Point convolutions operate directly on unstructured point clouds (Points geometry) without voxelization. They aggregate features from neighboring points using a configurable neighbor search and learned transformations.

PointConv

warpconvnet.nn.modules.point_conv.PointConv is the main module.

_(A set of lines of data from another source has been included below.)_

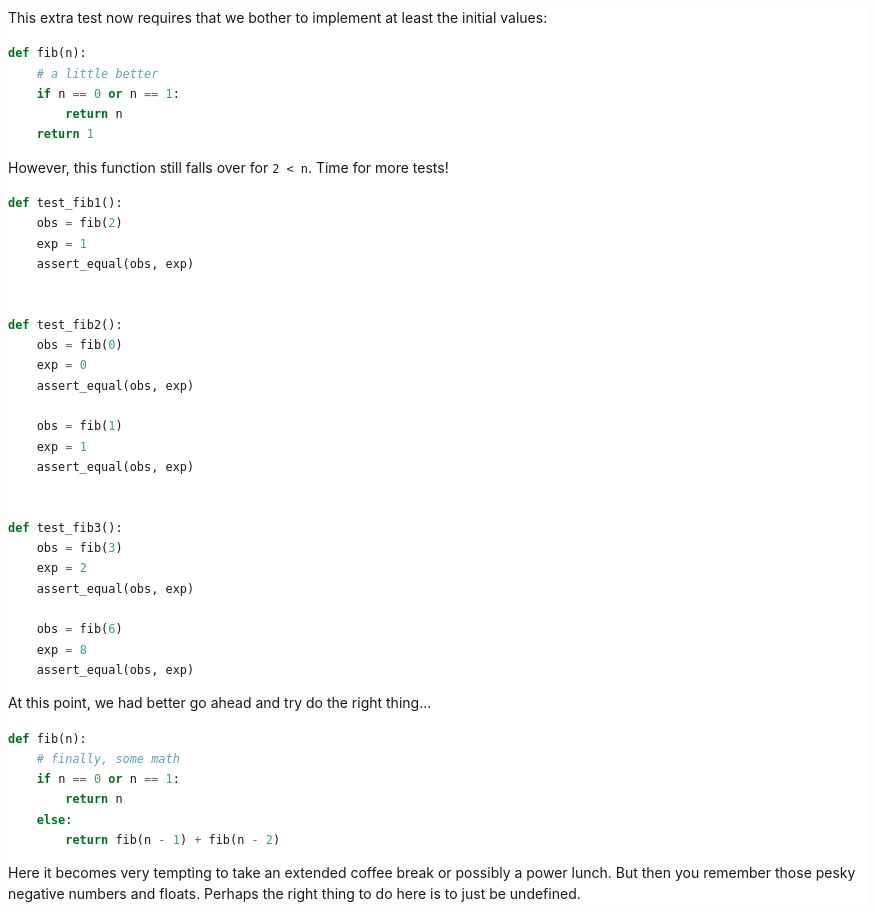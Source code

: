 This extra test now requires that we bother to implement at least the
initial values:

```python
def fib(n):
    # a little better
    if n == 0 or n == 1:
        return n
    return 1
```

However, this function still falls over for `2 < n`. Time for more
tests!

```python
def test_fib1():
    obs = fib(2)
    exp = 1
    assert_equal(obs, exp)


def test_fib2():
    obs = fib(0)
    exp = 0
    assert_equal(obs, exp)

    obs = fib(1)
    exp = 1
    assert_equal(obs, exp)


def test_fib3():
    obs = fib(3)
    exp = 2
    assert_equal(obs, exp)

    obs = fib(6)
    exp = 8
    assert_equal(obs, exp)
```

At this point, we had better go ahead and try do the right thing...

```python
def fib(n):
    # finally, some math
    if n == 0 or n == 1:
        return n
    else:
        return fib(n - 1) + fib(n - 2)
```

Here it becomes very tempting to take an extended coffee break or
possibly a power lunch. But then you remember those pesky negative
numbers and floats. Perhaps the right thing to do here is to just be
undefined.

from warpconvnet.nn.modules.point_conv import PointConv
from warpconvnet.nn.modules.sequential import Sequential
from warpconvnet.geometry.coords.search.search_configs import RealSearchConfig
import torch.nn as nn

net = Sequential(
    PointConv(
        in_channels=3,
        out_channels=64,
        neighbor_search_args=RealSearchConfig("knn", knn_k=16),
    ),
    nn.LayerNorm(64),
    nn.ReLU(),
)

Key parameters

Parameter Description
in_channels / out_channels Input and output feature dimensions
neighbor_search_args A RealSearchConfig specifying the search method ("knn" or "radius") and its parameters
reductions Aggregation functions over neighbors (default: ("mean",))
use_rel_pos Include relative coordinates as edge features
use_rel_pos_encode Include sinusoidal positional encoding of relative coordinates
out_point_type "same" (keep coordinates), "downsample" (voxel-based downsampling), or "provided" (user-supplied query points)

Configure via RealSearchConfig:

# K-nearest neighbors
knn_config = RealSearchConfig("knn", knn_k=16)

# Radius search
radius_config = RealSearchConfig("radius", radius=0.1, max_neighbors=32)

Downsampling

To produce a lower-resolution point cloud, set out_point_type="downsample":

from warpconvnet.ops.reductions import REDUCTIONS

down_conv = PointConv(
    64, 128,
    neighbor_search_args=RealSearchConfig("knn", knn_k=16),
    out_point_type="downsample",
    pooling_voxel_size=0.1,
    pooling_reduction=REDUCTIONS.MEAN,
)

See the API reference for the full signature.